My patient today stood, riveted, steaming up the window with each breath as I tried to get him to show me his PICC line. He was seven, and a helicopter had just landed on the pad some 20 stories below his room. This was, by far, the most exciting thing that he had seen since he came to our hospital. In true Hotel California fashion, he has been checked out but hasn’t been able to leave due to some scheduling snafus that kept delaying his line placement (it has been a pretty busy week in IR, from what I gather).

I had forgotten that anyone could look out a window with such rapt intensity. He was eagerly awaiting the return of this fascinating creature, which was sure to rise any moment now (especially if he took his eyes off the pad to pay attention to me). I knew from the page we had received from the ED that the helicopter would not be leaving until another new guest, a boy not much older than my patient, had been checked in by our concierge downstairs.
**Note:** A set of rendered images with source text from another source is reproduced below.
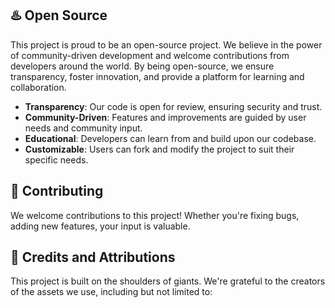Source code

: ## ♨️ Open Source

This project is proud to be an open-source project. We believe in the power of community-driven development and welcome
contributions from developers around the world. By being open-source, we ensure transparency, foster innovation, and
provide a platform for learning and collaboration.

- **Transparency**: Our code is open for review, ensuring security and trust.
- **Community-Driven**: Features and improvements are guided by user needs and community input.
- **Educational**: Developers can learn from and build upon our codebase.
- **Customizable**: Users can fork and modify the project to suit their specific needs.

## 🤝 Contributing

We welcome contributions to this project! Whether you're fixing bugs, adding new features, your input is valuable.

## 🙏 Credits and Attributions

This project is built on the shoulders of giants. We're grateful to the creators of the assets we use,
including but not limited to:


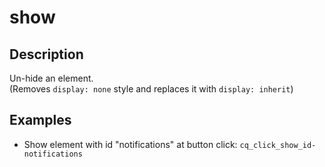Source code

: # show

## Description

Un-hide an element.  
(Removes `display: none` style and replaces it with `display: inherit`)

## Examples

- Show element with id "notifications" at button click: `cq_click_show_id-notifications`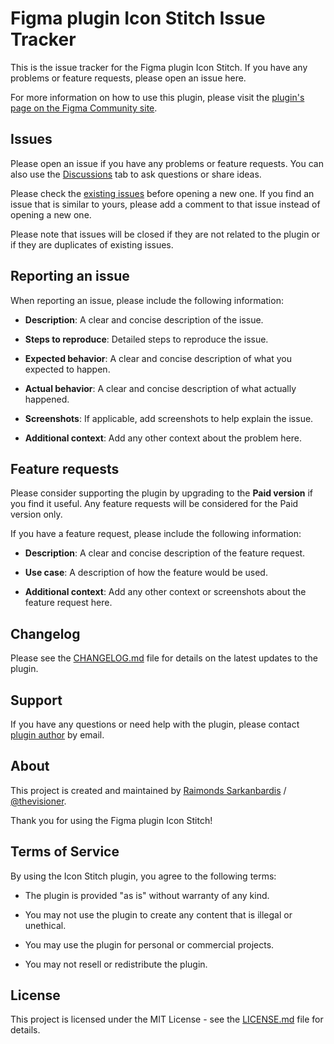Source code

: # Figma plugin Icon Stitch Issue Tracker

This is the issue tracker for the Figma plugin Icon Stitch. If you have any problems or feature requests, please open an issue here.

For more information on how to use this plugin, please visit the [plugin's page on the Figma Community site](https://www.figma.com/community/search?resource_type=plugins&sort_by=relevancy&query=icon+stytch&editor_type=figma&price=all&creators=all).

## Issues

Please open an issue if you have any problems or feature requests. You can also use the [Discussions](https://github.com/thevisioner/figma-plugin-icon-stitch-issue-tracker/discussions) tab to ask questions or share ideas.

Please check the [existing issues](https://github.com/thevisioner/figma-plugin-icon-stitch-issue-tracker/issues) before opening a new one. If you find an issue that is similar to yours, please add a comment to that issue instead of opening a new one.

Please note that issues will be closed if they are not related to the plugin or if they are duplicates of existing issues.

## Reporting an issue

When reporting an issue, please include the following information:

- **Description**: A clear and concise description of the issue.

- **Steps to reproduce**: Detailed steps to reproduce the issue.

- **Expected behavior**: A clear and concise description of what you expected to happen.

- **Actual behavior**: A clear and concise description of what actually happened.

- **Screenshots**: If applicable, add screenshots to help explain the issue.

- **Additional context**: Add any other context about the problem here.

## Feature requests

Please consider supporting the plugin by upgrading to the **Paid version** if you find it useful. Any feature requests will be considered for the Paid version only.

If you have a feature request, please include the following information:

- **Description**: A clear and concise description of the feature request.

- **Use case**: A description of how the feature would be used.

- **Additional context**: Add any other context or screenshots about the feature request here.

## Changelog

Please see the [CHANGELOG.md](./CHANGELOG.md) file for details on the latest updates to the plugin.

## Support

If you have any questions or need help with the plugin, please contact [plugin author](mailto:raimonds.sarkanbardis@gmail.com?subject=A%20Question%2FHelp%20with%20Figma%20plugin%20Icon%20Stitch&body=Hello%2C%0A%0AI%20have%20a%20question%20about%20the%20Figma%20plugin%20Icon%20Stitch.%0A%0A%23%23%20Description%0A%5BPlease%20enter%20a%20clear%20and%20concise%20description%20of%20your%20question%20or%20issue%20here.%5D%0A%0A%23%23%20Additional%20Context%0A%5BPlease%20add%20any%20other%20context%20or%20information%20related%20to%20your%20question%20or%20issue%20here.%5D%0A%0AThank%20you%2C%0A%5BYour%20Name%5D) by email.

## About

This project is created and maintained by [Raimonds Sarkanbardis](https://www.visioner.dev) / [@thevisioner](https://www.figma.com/@thevisioner).

Thank you for using the Figma plugin Icon Stitch!

## Terms of Service

By using the Icon Stitch plugin, you agree to the following terms:

- The plugin is provided "as is" without warranty of any kind.

- You may not use the plugin to create any content that is illegal or unethical.

- You may use the plugin for personal or commercial projects.

- You may not resell or redistribute the plugin.

## License

This project is licensed under the MIT License - see the [LICENSE.md](./LICENSE.md) file for details.
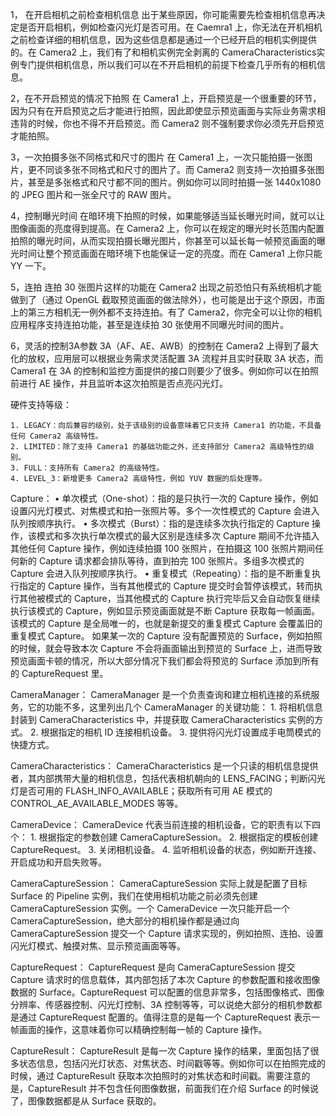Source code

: 1， 在开启相机之前检查相机信息
       出于某些原因，你可能需要先检查相机信息再决定是否开启相机，例如检查闪光灯是否可用。在 Caemra1 上，你无法在开机相机之前检查详细的相机信息，因为这些信息都是通过一个已经开启的相机实例提供的。在 Camera2 上，我们有了和相机实例完全剥离的 CameraCharacteristics实例专门提供相机信息，所以我们可以在不开启相机的前提下检查几乎所有的相机信息。

2，在不开启预览的情况下拍照
      在 Camera1 上，开启预览是一个很重要的环节，因为只有在开启预览之后才能进行拍照，因此即使显示预览画面与实际业务需求相违背的时候，你也不得不开启预览。而 Camera2 则不强制要求你必须先开启预览才能拍照。

3，一次拍摄多张不同格式和尺寸的图片
       在 Camera1 上，一次只能拍摄一张图片，更不同谈多张不同格式和尺寸的图片了。而 Camera2 则支持一次拍摄多张图片，甚至是多张格式和尺寸都不同的图片。例如你可以同时拍摄一张 1440x1080 的 JPEG 图片和一张全尺寸的 RAW 图片。

4，控制曝光时间
       在暗环境下拍照的时候，如果能够适当延长曝光时间，就可以让图像画面的亮度得到提高。在 Camera2 上，你可以在规定的曝光时长范围内配置拍照的曝光时间，从而实现拍摄长曝光图片，你甚至可以延长每一帧预览画面的曝光时间让整个预览画面在暗环境下也能保证一定的亮度。而在 Camera1 上你只能 YY 一下。

5，连拍
       连拍 30 张图片这样的功能在 Camera2 出现之前恐怕只有系统相机才能做到了（通过 OpenGL 截取预览画面的做法除外），也可能是出于这个原因，市面上的第三方相机无一例外都不支持连拍。有了 Camera2，你完全可以让你的相机应用程序支持连拍功能，甚至是连续拍 30 张使用不同曝光时间的图片。

6，灵活的控制3A参数
      3A（AF、AE、AWB）的控制在 Camera2 上得到了最大化的放权，应用层可以根据业务需求灵活配置 3A 流程并且实时获取 3A 状态，而 Camera1 在 3A 的控制和监控方面提供的接口则要少了很多。例如你可以在拍照前进行 AE 操作，并且监听本这次拍照是否点亮闪光灯。

硬件支持等级：

	1. LEGACY：向后兼容的级别，处于该级别的设备意味着它只支持 Camera1 的功能，不具备任何 Camera2 高级特性。
	2. LIMITED：除了支持 Camera1 的基础功能之外，还支持部分 Camera2 高级特性的级别。
	3. FULL：支持所有 Camera2 的高级特性。
	4. LEVEL_3：新增更多 Camera2 高级特性，例如 YUV 数据的后处理等。


Capture：
	• 单次模式（One-shot）：指的是只执行一次的 Capture 操作，例如设置闪光灯模式、对焦模式和拍一张照片等。多个一次性模式的 Capture 会进入队列按顺序执行。
	• 多次模式（Burst）：指的是连续多次执行指定的 Capture 操作，该模式和多次执行单次模式的最大区别是连续多次 Capture 期间不允许插入其他任何 Capture 操作，例如连续拍摄 100 张照片，在拍摄这 100 张照片期间任何新的 Capture 请求都会排队等待，直到拍完 100 张照片。多组多次模式的 Capture 会进入队列按顺序执行。
	• 重复模式（Repeating）：指的是不断重复执行指定的 Capture 操作，当有其他模式的 Capture 提交时会暂停该模式，转而执行其他被模式的 Capture，当其他模式的 Capture 执行完毕后又会自动恢复继续执行该模式的 Capture，例如显示预览画面就是不断 Capture 获取每一帧画面。该模式的 Capture 是全局唯一的，也就是新提交的重复模式 Capture 会覆盖旧的重复模式 Capture。
如果某一次的 Capture 没有配置预览的 Surface，例如拍照的时候，就会导致本次 Capture 不会将画面输出到预览的 Surface 上，进而导致预览画面卡顿的情况，所以大部分情况下我们都会将预览的 Surface 添加到所有的 CaptureRequest 里。

CameraManager：
CameraManager 是一个负责查询和建立相机连接的系统服务，它的功能不多，这里列出几个 CameraManager 的关键功能：
	1. 将相机信息封装到 CameraCharacteristics 中，并提获取 CameraCharacteristics 实例的方式。
	2. 根据指定的相机 ID 连接相机设备。
	3. 提供将闪光灯设置成手电筒模式的快捷方式。

CameraCharacteristics：
CameraCharacteristics 是一个只读的相机信息提供者，其内部携带大量的相机信息，包括代表相机朝向的 LENS_FACING；判断闪光灯是否可用的 FLASH_INFO_AVAILABLE；获取所有可用 AE 模式的 CONTROL_AE_AVAILABLE_MODES 等等。

CameraDevice：
CameraDevice 代表当前连接的相机设备，它的职责有以下四个：
	1. 根据指定的参数创建 CameraCaptureSession。
	2. 根据指定的模板创建 CaptureRequest。
	3. 关闭相机设备。
	4. 监听相机设备的状态，例如断开连接、开启成功和开启失败等。

CameraCaptureSession：
CameraCaptureSession 实际上就是配置了目标 Surface 的 Pipeline 实例，我们在使用相机功能之前必须先创建 CameraCaptureSession 实例。一个 CameraDevice 一次只能开启一个 CameraCaptureSession，绝大部分的相机操作都是通过向 CameraCaptureSession 提交一个 Capture 请求实现的，例如拍照、连拍、设置闪光灯模式、触摸对焦、显示预览画面等等。

CaptureRequest：
CaptureRequest 是向 CameraCaptureSession 提交 Capture 请求时的信息载体，其内部包括了本次 Capture 的参数配置和接收图像数据的 Surface。CaptureRequest 可以配置的信息非常多，包括图像格式、图像分辨率、传感器控制、闪光灯控制、3A 控制等等，可以说绝大部分的相机参数都是通过 CaptureRequest 配置的。值得注意的是每一个 CaptureRequest 表示一帧画面的操作，这意味着你可以精确控制每一帧的 Capture 操作。

CaptureResult：
CaptureResult 是每一次 Capture 操作的结果，里面包括了很多状态信息，包括闪光灯状态、对焦状态、时间戳等等。例如你可以在拍照完成的时候，通过 CaptureResult 获取本次拍照时的对焦状态和时间戳。需要注意的是，CaptureResult 并不包含任何图像数据，前面我们在介绍 Surface 的时候说了，图像数据都是从 Surface 获取的。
Watching him watch the helicopter reminded me of my own dreams of becoming a pilot (although nature did me no favors when it provided me genetic material from parents whose combined vision scores were 20 / 20,000, nuture didn’t help me much in that department either). Before I knew about such limitations, there was nothing I wanted more than to have an airplane at my fingertips. I would practice landing flight simulators over and over again while most of my friends would fly around and shoot things. There was one particularly challenging section which required landing on an aircraft carrier at night in inclement weather and high seas that I must have played hundreds of times. I know that I once had his capacity for absolute enthrallment. I’m just not sure where it has gone.

I used to sit and watch helicopters for hours, too. When we lived near one of the big bases, they would fly sometimes over the water near our house in pairs and triplets. Sometimes I would sit with binoculars and sometimes they would be close enough to touch. Now the coming of a helicopter makes me sick to my stomach since I am conditioned to the 911 INBOUND TRAUMA PEDIATRIC MVC ETA 15 MIN that will inevitably arrive on my doorstep.

Now, needless to say that the first thing I wanted to do was run downstairs and grab an a-line – but I’m on the pediatric floor now, and so I went back to my new buddy and told him that I wanted to be a pilot once too before my eyes went bad just like his but that there were a lot of other cool things to do and someday he could ride in a helicopter too and yes it was pretty cool we got to fly.

I haven’t found that sense of wonder on the floors – occasionally you get a really cool exam finding but for the most part everyone is busy and there’s just so much paperwork. Delivering good patient care isn’t necessarily exciting (calling to get outside lab results so we can discharge our patient earlier, following up to get Ortho attending reads on an equivocal MRI, triple re-checking the vitals, always going to the bedside whenever in doubt, and so on). There are moments when you get to think – and when you get stumped, but not humiliated – and those moments are really cool, but they don’t make me run up to the window and smush my grubby nose right on it.

But I guess that’s why I want to be a surgeon. When I saw my first lap chole, I was glued to the TV screen like that little kid to his helicopter view. I probably drove the camera into the cystic duct trying to get closer to the action, and I probably made the attending reach for his dramamine, and I probably was told that I had cerebellar ataxia or some other neurological disorder. Of course I have my doubts. No, I’m not sure. But once you’ve come face to face with something commensurate with your capacity for wonder, how could you ever do anything else?